La semaine dernière, on a cru voir resurgir des bootlegs sur internet. Une version de Yesterday des Beatles chantée par Freddie Mercury ou Michael Jackson interprétant Don’t Stop Me Now de Queen et Jailhouse Rock d’Elvis. Des inédits miraculeusement retrouvés? On sut très vite qu’il n’en était rien: ce n’étaient pas des bootlegs mais les bidouillages d’une intelligence artificielle.

Pour certains, ce fut un coup de tonnerre: la mort de la musique puisque désormais l’IA peut même reproduire des voix inimitables. Une nouvelle mort en fait puisque, comme pour le cinéma, celle-ci a été si souvent annoncée: avec l’arrivée des synthétiseurs, des boîtes à rythmes, des samplers, des séquenceurs, des logiciels de musique et jusqu’à l’autotune, ce logiciel correcteur de voix. Dans les années 1980, on avait déjà claironné la mort de la musique face à l’omniprésence des synthétiseurs et des boîtes à rythmes. Or, non seulement ces instruments ont été humanisés, mais les guitares et les instruments acoustiques sont revenus en force.

Mais quelque chose aurait pu nous alerter sur le fait qu’il ne s’agissait pas de “véritables” bootlegs de Freddie Mercury ni de Michael Jackson: leur manque de relief. Passée la surprise initiale, ce qui marque en effet dans ces reprises effectuées par l’IA, ce sont leur platitude en tant que reprises. La énième illustration de ce que l’IA est à même de proposer dès qu’elle se mêle de création (qu’elle soit picturale, littéraire ou musicale): un produit a priori bluffant, mais terriblement “scolaire”.

Une bonne reprise, c’est un miracle à la portée de peu d’artistes. Alors, pour une machine…

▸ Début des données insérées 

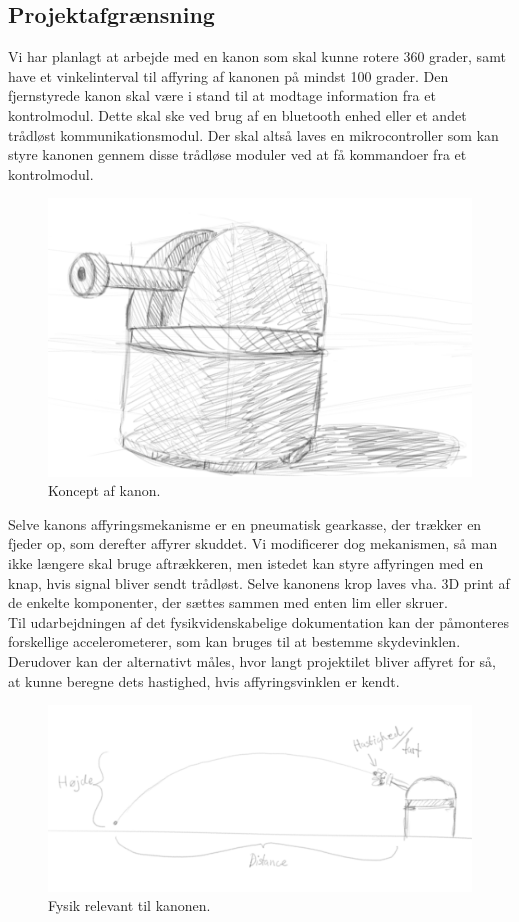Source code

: \subsection{Projektafgrænsning}

Vi har planlagt at arbejde med en kanon som skal kunne rotere 360 grader, samt have et vinkelinterval til affyring af kanonen på mindst 100 grader. Den fjernstyrede kanon skal være i stand til at modtage information fra et kontrolmodul. Dette skal ske ved brug af en bluetooth enhed eller et andet trådløst kommunikationsmodul. Der skal altså laves en mikrocontroller som kan styre kanonen gennem disse trådløse moduler ved at få kommandoer fra et kontrolmodul.\\

\begin{figure}[H]
\centering
\includegraphics[scale=0.4]{Billeder/Koncept_turret.png}
\caption{Koncept af kanon.}
\label{fig:KonceptKanon}
\end{figure}

Selve kanons affyringsmekanisme er en pneumatisk gearkasse, der trækker en fjeder op, som derefter affyrer skuddet. Vi modificerer dog mekanismen, så man ikke længere skal bruge aftrækkeren, men istedet kan styre affyringen med en knap, hvis signal bliver sendt trådløst. Selve kanonens krop laves vha. 3D print af de enkelte komponenter, der sættes sammen med enten lim eller skruer. \\

Til udarbejdningen af det fysikvidenskabelige dokumentation kan der påmonteres forskellige accelerometerer, som kan bruges til at bestemme skydevinklen. Derudover kan der alternativt måles, hvor langt projektilet bliver affyret for så, at kunne beregne dets hastighed, hvis affyringsvinklen er kendt.

\begin{figure}[H]
\centering
\includegraphics[scale=0.4]{Billeder/Fysik_koncept.png}
\caption{Fysik relevant til kanonen.}
\label{fig:FysikKoncept}
\end{figure}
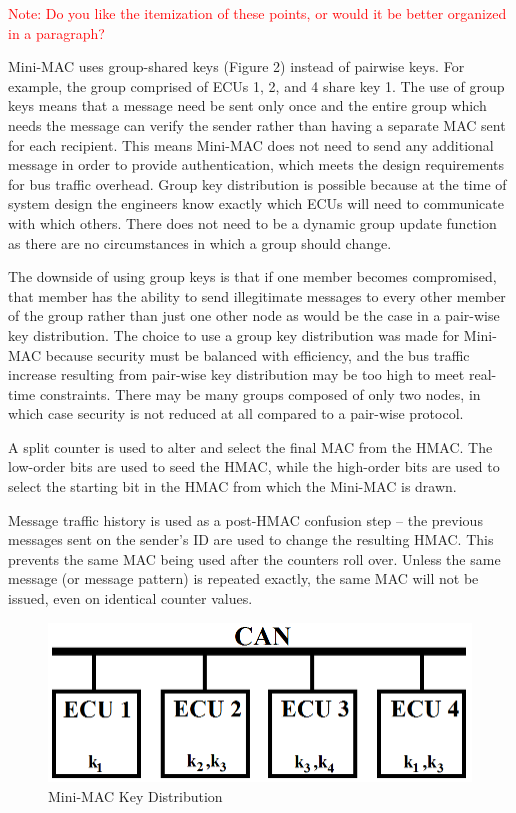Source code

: \textcolor{red}{Note: Do you like the itemization of these points, or would it be better organized in a paragraph?}

Mini-MAC uses group-shared keys (Figure 2) instead of pairwise keys. For example, the group comprised of ECUs 1, 2, and 4 share key 1. The use of group keys means that a message need be sent only once and the entire group which needs the message can verify the sender rather than having a separate MAC sent for each recipient. This means Mini-MAC does not need to send any additional message in order to provide authentication, which meets the design requirements for bus traffic overhead. Group key distribution is possible because at the time of system design the engineers know exactly which ECUs will need to communicate with which others. There does not need to be a dynamic group update function as there are no circumstances in which a group should change.

The downside of using group keys is that if one member becomes compromised, that member has the ability to send illegitimate messages to every other member of the group rather than just one other node as would be the case in a pair-wise key distribution. The choice to use a group key distribution was made for Mini-MAC because security must be balanced with efficiency, and the bus traffic increase resulting from pair-wise key distribution may be too high to meet real-time constraints. There may be many groups composed of only two nodes, in which case security is not reduced at all compared to a pair-wise protocol.

A split counter is used to alter and select the final MAC from the HMAC. The low-order bits are used to seed the HMAC, while the high-order bits are used to select the starting bit in the HMAC from which the Mini-MAC is drawn.

Message traffic history is used as a post-HMAC confusion step -- the previous messages sent on the sender's ID are used to change the resulting HMAC. This prevents the same MAC being used after the counters roll over. Unless the same message (or message pattern) is repeated exactly, the same MAC will not be issued, even on identical counter values.
	
	\begin{figure}
		\centering
		\includegraphics[width=\columnwidth]{figures/key_distribution.png}
		\caption{Mini-MAC Key Distribution}
	\end{figure}
	
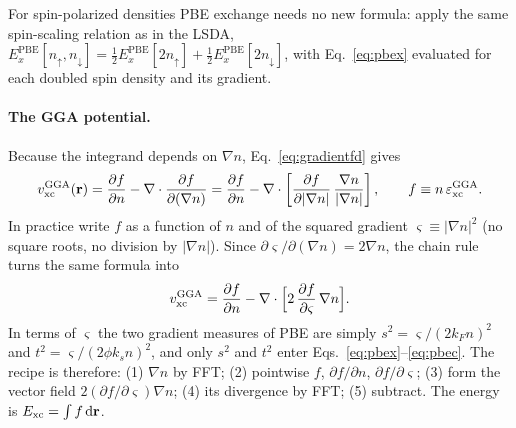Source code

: For spin-polarized densities PBE exchange needs no new formula: apply the
same spin-scaling relation as in the LSDA,
$E_x^{\mathrm{PBE}}[n_\uparrow, n_\downarrow] = \tfrac12
E_x^{\mathrm{PBE}}[2n_\uparrow] + \tfrac12 E_x^{\mathrm{PBE}}[2n_\downarrow]$,
with Eq.~\eqref{eq:pbex} evaluated for each doubled spin density and its
gradient.

\paragraph{The GGA potential.} Because the integrand depends on $\nabla n$,
Eq.~\eqref{eq:gradientfd} gives
\begin{equation}
v_{\mathrm{xc}}^{\mathrm{GGA}}(\mathbf{r})
= \frac{\partial f}{\partial n}
- \nabla \cdot \frac{\partial f}{\partial (\nabla n)}
= \frac{\partial f}{\partial n}
- \nabla \cdot \left[\frac{\partial f}{\partial |\nabla n|}\,
\frac{\nabla n}{|\nabla n|}\right],
\qquad f \equiv n\,\varepsilon_{\mathrm{xc}}^{\mathrm{GGA}} .
\label{eq:vxcgga}
\end{equation}
In practice write $f$ as a function of $n$ and of the squared gradient
$\varsigma \equiv |\nabla n|^2$ (no square roots, no division by
$|\nabla n|$). Since $\partial\varsigma/\partial(\nabla n) = 2\nabla n$, the
chain rule turns the same formula into
\begin{equation}
v_{\mathrm{xc}}^{\mathrm{GGA}} = \frac{\partial f}{\partial n}
- \nabla\cdot\Big[2\,\frac{\partial f}{\partial \varsigma}\,\nabla n\Big].
\label{eq:vxcgga2}
\end{equation}
In terms of $\varsigma$ the two gradient measures of PBE are simply
$s^2 = \varsigma/(2k_Fn)^2$ and $t^2 = \varsigma/(2\phi k_s n)^2$, and only
$s^2$ and $t^2$ enter Eqs.~\eqref{eq:pbex}--\eqref{eq:pbec}.
The recipe is therefore: (1) $\nabla n$ by FFT; (2) pointwise $f$,
$\partial f/\partial n$, $\partial f/\partial\varsigma$; (3) form the vector
field $2(\partial f/\partial\varsigma)\nabla n$; (4) its divergence by FFT;
(5) subtract. The energy is $E_{\mathrm{xc}} = \int f\,\mathrm{d}\mathbf{r}$.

Or, reprendre une chanson – surtout pour des artistes du calibre de Mercury ou Jackson – ne consiste pas à se couler docilement dans le moule, comme ici. Une bonne reprise, c’est un acte de destruction créative, d’infidélité et d’arrogance qui finit par rendre hommage à l’idée platonicienne de la chanson. Quelque chose de l’ordre de la transsubstantiation, où la chanson trahie ressort finalement régénérée. Bref, un miracle à la portée de peu d’artistes. Alors, pour une machine…

On nous rétorquera que si l’IA est bien programmée, elle serait en mesure de réaliser ce miracle. Mais dans ce cas, ce serait le génie du programmeur qu’il faudrait applaudir, pas la performance intrinsèque de l’IA.

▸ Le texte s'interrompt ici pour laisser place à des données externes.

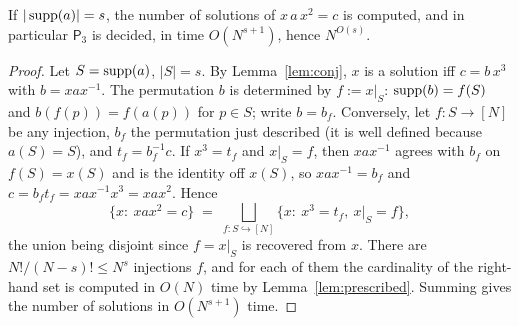 \documentclass[preprint,12pt]{elsarticle}
\theoremstyle{definition}\newtheorem{defi}[thm]{Definition}\newtheorem{prob}[thm]{Problem}\newtheorem{obs}[thm]{Observation}
\theoremstyle{remark}\newtheorem{rem}[thm]{Remark}
\newcommand{\Pthree}{\mathsf{P}_3}\newcommand{\Conj}[1]{\mathsf{Conj}_{#1}}\newcommand{\Dzero}{\Conj{3}}\newcommand{\TR}{T_{\mathcal R}}
\begin{document}
\begin{lem}\label{lem:support}
If $|\supp(a)|=s$, the number of solutions of $x\,a\,x^{2}=c$ is computed, and in particular $\Pthree$ is decided, in time $O(N^{s+1})$, hence $N^{O(s)}$.
\end{lem}
\begin{proof}
Let $S=\supp(a)$, $|S|=s$. By Lemma~\ref{lem:conj}, $x$ is a solution iff $c=b\,x^{3}$ with $b=xax^{-1}$. The permutation $b$ is determined by $f:=x|_{S}$: $\supp(b)=f(S)$ and $b(f(p))=f(a(p))$ for $p\in S$; write $b=b_f$. Conversely, let $f\colon S\to[N]$ be any injection, $b_f$ the permutation just described (it is well defined because $a(S)=S$), and $t_f=b_f^{-1}c$. If $x^{3}=t_f$ and $x|_S=f$, then $xax^{-1}$ agrees with $b_f$ on $f(S)=x(S)$ and is the identity off $x(S)$, so $xax^{-1}=b_f$ and $c=b_f t_f=xax^{-1}x^{3}=xax^{2}$. Hence
\[
\{x:\ xax^{2}=c\}\;=\;\bigsqcup_{f\colon S\hookrightarrow[N]}\{x:\ x^{3}=t_f,\ x|_{S}=f\},
\]
the union being disjoint since $f=x|_S$ is recovered from $x$. There are $N!/(N-s)!\le N^{s}$ injections $f$, and for each of them the cardinality of the right-hand set is computed in $O(N)$ time by Lemma~\ref{lem:prescribed}. Summing gives the number of solutions in $O(N^{s+1})$ time.
\end{proof}
\end{document}
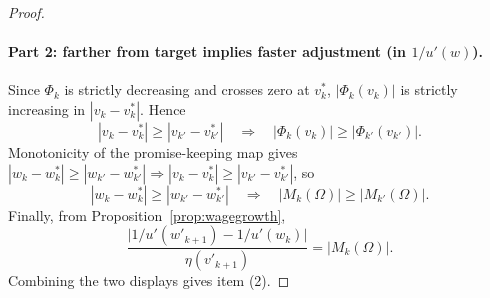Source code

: \begin{proof}
\medskip
\noindent\paragraph{Part 2: farther from target implies faster adjustment (in $1/u'(w)$).}
Since $\Phi_k$ is strictly decreasing and crosses zero at $v_k^*$,
$|\Phi_k(v_k)|$ is strictly increasing in $|v_k-v_k^*|$. Hence
\[
|v_k-v_k^*|\ge |v_{k'}-v_{k'}^*|
\quad\Rightarrow\quad
|\Phi_k(v_k)|\ge |\Phi_{k'}(v_{k'})|.
\]
Monotonicity of the promise-keeping map gives $|w_k-w_k^*|\ge |w_{k'}-w_{k'}^*| \Rightarrow
|v_k-v_k^*|\ge |v_{k'}-v_{k'}^*|$, so
\[
|w_k-w_k^*|\ge |w_{k'}-w_{k'}^*|
\quad\Rightarrow\quad
|M_k(\Omega)|\ge |M_{k'}(\Omega)|.
\]
Finally, from Proposition~\ref{prop:wagegrowth},
\[
\frac{\big|1/u'(w'_{k+1})-1/u'(w_k)\big|}{\eta(v'_{k+1})}
=
|M_k(\Omega)|.
\]
Combining the two displays gives item (2).
\end{proof}


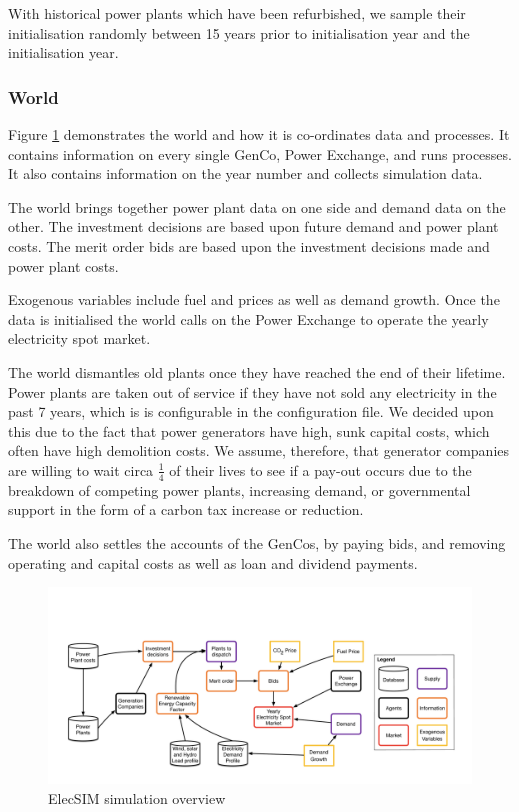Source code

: With historical power plants which have been refurbished, we sample their initialisation randomly between 15 years prior to initialisation year and the initialisation year.

\subsubsection{World}

Figure \ref{fig:lowlevelsystem} demonstrates the world and how it is co-ordinates data and processes. It contains information on every single GenCo, Power Exchange, and runs processes. It also contains information on the year number and collects simulation data.

The world brings together power plant data on one side and demand data on the other. The investment decisions are based upon future demand and power plant costs. The merit order bids are based upon the investment decisions made and power plant costs.

Exogenous variables include fuel and  prices as well as demand growth. Once the data is initialised the world calls on the Power Exchange to operate the yearly electricity spot market.

The world dismantles old plants once they have reached the end of their lifetime. Power plants are taken out of service if they have not sold any electricity in the past 7 years, which is is configurable in the configuration file. We decided upon this due to the fact that power generators have high, sunk capital costs, which often have high demolition costs. We assume, therefore, that generator companies are willing to wait circa $\frac{1}{4}$ of their lives to see if a pay-out occurs due to the breakdown of competing power plants, increasing demand, or governmental support in the form of a carbon tax increase or reduction.

The world also settles the accounts of the GenCos, by paying bids, and removing operating and capital costs as well as loan and dividend payments.

\begin{figure}
	\centering
	\includegraphics[width=0.97\linewidth]{figures/low_level_system}
	\caption{ElecSIM simulation overview}
	\label{fig:lowlevelsystem}
\end{figure}


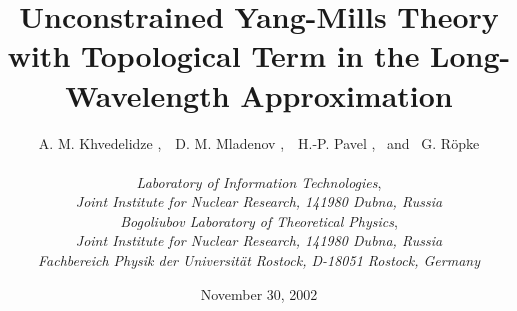 \documentclass[a4paper,12pt]{article}
\begin{document}
\title{\bf
Unconstrained \coordHE{} Yang-Mills Theory with Topological Term
in the Long-Wavelength Approximation}

\author{
A. M. Khvedelidze \coordHE{},  \,\,
D. M. Mladenov    \coordHE{},      \,\,
H.-P. Pavel       \coordHE{},      \, and  \,
G. R\"opke        \coordHE{} \\[4mm]
\\[2mm]
\coordHE{} {\it Laboratory of Information Technologies},\\
{\it Joint Institute for Nuclear Research, 141980 Dubna, Russia}\\[2mm]
\coordHE{} {\it Bogoliubov Laboratory of Theoretical Physics},\\
{\it Joint Institute for Nuclear Research, 141980 Dubna, Russia}\\[2mm]
\coordHE{} {\it Fachbereich Physik der Universit\"at Rostock, D-18051 Rostock, Germany}}

\date{November 30, 2002}
\maketitle
\end{document}
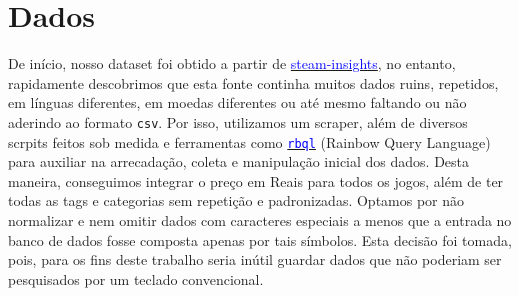 \documentclass[ecp,tc]{iiufrgs}
\begin{document}
% 

\chapter{Dados}
De início, nosso dataset foi obtido a partir de \href{https://github.com/NewbieIndieGameDev/steam-insights}{\textcolor{blue}{steam-insights}}, no entanto, rapidamente descobrimos que esta fonte continha muitos dados ruins, repetidos, em línguas diferentes, em moedas diferentes ou até mesmo faltando ou não aderindo ao formato \texttt{csv}. Por isso, utilizamos um scraper, além de diversos scrpits feitos sob medida e ferramentas como  \href{https://rbql.org/}{\textcolor{blue}{\texttt{rbql}}} (Rainbow Query Language) para auxiliar na arrecadação, coleta e manipulação inicial dos dados. Desta maneira, conseguimos integrar o preço em Reais para todos os jogos, além de ter todas as tags e categorias sem repetição e padronizadas. Optamos por não normalizar e nem omitir dados com caracteres especiais a menos que a entrada no banco de dados fosse composta apenas por tais símbolos. Esta decisão foi tomada, pois, para os fins deste trabalho seria inútil guardar dados que não poderiam ser pesquisados por um teclado convencional.
\end{document}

Ironie du calendrier, cela intervient au moment où l’on fête les 10 ans de Random Access Memory, l’ultime album de Daft Punk, le duo à l’avant-garde de toutes les avancées technologiques. A cette occasion, Nile Rodgers, le guitariste producteur qui fut de l’aventure, a raconté sur France Inter au micro de Rebecca Manzoni ce que Get Lucky devait à la quête fébrile du groove – cette miraculeuse vibration rythmique – qui avait soudain jailli de sa guitare en studio.

Sous la machinerie parfaite du hit planétaire, il y avait donc ce je ne sais quoi d’improgrammable, cette pulsation vitale, ce quelque chose d’indécrottablement humain. Mais le duo de robots n’avait-il pas déjà vendu la mèche en intitulant leur précédent album Human After All, humain après tout ? Humain avant tout, a-t-on envie d’ajouter.